Double layers of shit: when listening to that podcast Serial some years ago (remember that?) and they started playing that late 90s song by K-Ci & Jojo ("All My Life") while talking about the murdered girl it was as if I was a child realizing its own mortality for the first time. Something about piano plus focusing on a teenager killed 20+ years ago plus the nostalgic pang of the 90s and an era lost to time.

jobotic

#24
Anything can make me well up if I'm in the wrong mood.

As for a shit song, Japanese Boy by Aneka reminds me vividly of being about to go through the Dartford Tunnel in my mum's car, on the way to my grandparents and feeling all happy. I probably wasn't but that's the memory.

Luckily you don't hear it much these days, for some reason.

Jockice

I once started crying while listening to Telegraph by OMD. I haven't the slightest idea why.

Cuellar

I'm gonna win this whole thread

Bat Out Of Hell as a heartbroken lad of about 17.

I'm cringing myself inside out typing this btw

Claude the Racecar Driving Rockstar Super Sleuth

It's mostly the shit songs that I get nostalgic about. The good songs aren't tied to their original time and place, because I've continued listening to them over the years.
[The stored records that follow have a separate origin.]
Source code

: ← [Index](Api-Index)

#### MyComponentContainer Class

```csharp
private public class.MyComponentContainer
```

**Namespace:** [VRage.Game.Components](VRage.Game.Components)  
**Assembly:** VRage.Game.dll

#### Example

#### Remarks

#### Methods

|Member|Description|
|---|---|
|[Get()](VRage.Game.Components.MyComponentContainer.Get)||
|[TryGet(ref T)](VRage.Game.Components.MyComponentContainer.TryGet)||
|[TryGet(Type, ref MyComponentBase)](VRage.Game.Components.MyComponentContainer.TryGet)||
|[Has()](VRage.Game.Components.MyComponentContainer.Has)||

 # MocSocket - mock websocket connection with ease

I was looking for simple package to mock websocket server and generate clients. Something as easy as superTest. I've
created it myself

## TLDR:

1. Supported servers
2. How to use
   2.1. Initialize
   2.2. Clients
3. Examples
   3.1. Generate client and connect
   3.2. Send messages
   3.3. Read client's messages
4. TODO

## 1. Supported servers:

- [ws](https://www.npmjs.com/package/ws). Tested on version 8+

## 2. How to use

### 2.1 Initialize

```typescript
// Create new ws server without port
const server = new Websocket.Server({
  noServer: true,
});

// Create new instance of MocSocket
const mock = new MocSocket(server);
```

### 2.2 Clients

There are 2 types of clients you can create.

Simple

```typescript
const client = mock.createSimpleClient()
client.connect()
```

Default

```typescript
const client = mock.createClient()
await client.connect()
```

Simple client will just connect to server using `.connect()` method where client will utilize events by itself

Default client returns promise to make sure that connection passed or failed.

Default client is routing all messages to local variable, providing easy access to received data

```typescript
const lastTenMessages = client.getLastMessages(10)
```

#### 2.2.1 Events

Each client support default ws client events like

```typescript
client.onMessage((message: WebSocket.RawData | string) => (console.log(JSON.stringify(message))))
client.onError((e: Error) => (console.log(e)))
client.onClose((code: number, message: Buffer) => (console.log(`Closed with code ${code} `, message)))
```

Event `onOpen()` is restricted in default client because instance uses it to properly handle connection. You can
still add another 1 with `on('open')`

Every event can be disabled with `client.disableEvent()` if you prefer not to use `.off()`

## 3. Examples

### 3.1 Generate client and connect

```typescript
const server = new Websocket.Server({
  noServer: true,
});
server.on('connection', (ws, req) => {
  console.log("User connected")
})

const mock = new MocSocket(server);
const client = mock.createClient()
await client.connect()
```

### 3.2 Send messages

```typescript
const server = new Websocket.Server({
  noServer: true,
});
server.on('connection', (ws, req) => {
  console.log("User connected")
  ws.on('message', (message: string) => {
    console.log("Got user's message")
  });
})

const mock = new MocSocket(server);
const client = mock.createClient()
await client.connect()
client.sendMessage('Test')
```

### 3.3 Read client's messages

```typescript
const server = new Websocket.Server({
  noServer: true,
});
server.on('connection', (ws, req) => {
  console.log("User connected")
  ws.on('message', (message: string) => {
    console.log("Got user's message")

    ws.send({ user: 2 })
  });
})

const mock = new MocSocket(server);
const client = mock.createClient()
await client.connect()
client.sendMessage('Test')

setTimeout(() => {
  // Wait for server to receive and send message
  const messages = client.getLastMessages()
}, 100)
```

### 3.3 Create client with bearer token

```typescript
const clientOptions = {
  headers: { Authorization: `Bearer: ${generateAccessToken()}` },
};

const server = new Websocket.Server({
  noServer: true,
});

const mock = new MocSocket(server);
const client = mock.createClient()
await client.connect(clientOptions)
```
I heard Barbie Girl on the radio the other day and felt all funny (then again, I was giving blood at the time).

Gulftastic

Pretty much exactly 30 years ago at this time of year, 'Broke Away' by Wet Wet Wet came on the ITV Chart Show and it made me burst into tears. I was going through some awful family trauma at the time, and it broke the dam that had been keeping my sadness inside.

https://www.youtube.com/watch?v=cbJuOs4JkoU

Quote from: popcorn on November 17, 2019, 11:33:52 PM
Republica's first album was the first album was the first I ever bought. (Why does everyone else seem to have some brilliant first record they ever bought, Pulp or Bowie or NWA or something?)

Because they are all fucking liars is why. Yeah, mate, of course, your 8 year old arse was in Woolworths buying Dark Side of the Moon and not Wombling Songs. Yeah, I fucking bet it was.